◆ TASK DIRECTIONS:
Report the count of lines with "https" in the data below, and no other words.

◆ INPUT FOR THIS TASK:
++++++++

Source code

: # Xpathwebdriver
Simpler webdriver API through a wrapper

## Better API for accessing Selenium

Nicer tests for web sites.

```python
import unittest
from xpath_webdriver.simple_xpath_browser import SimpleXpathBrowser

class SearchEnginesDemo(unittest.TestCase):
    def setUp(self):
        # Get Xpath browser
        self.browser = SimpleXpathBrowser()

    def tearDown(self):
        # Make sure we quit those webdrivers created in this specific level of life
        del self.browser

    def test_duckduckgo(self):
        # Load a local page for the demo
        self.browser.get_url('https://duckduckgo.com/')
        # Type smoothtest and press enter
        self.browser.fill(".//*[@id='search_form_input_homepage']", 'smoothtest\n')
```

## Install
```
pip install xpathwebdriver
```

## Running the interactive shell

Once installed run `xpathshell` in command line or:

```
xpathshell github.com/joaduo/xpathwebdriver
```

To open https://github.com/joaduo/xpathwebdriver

++++++++

◆ RESPONSE AREA:
2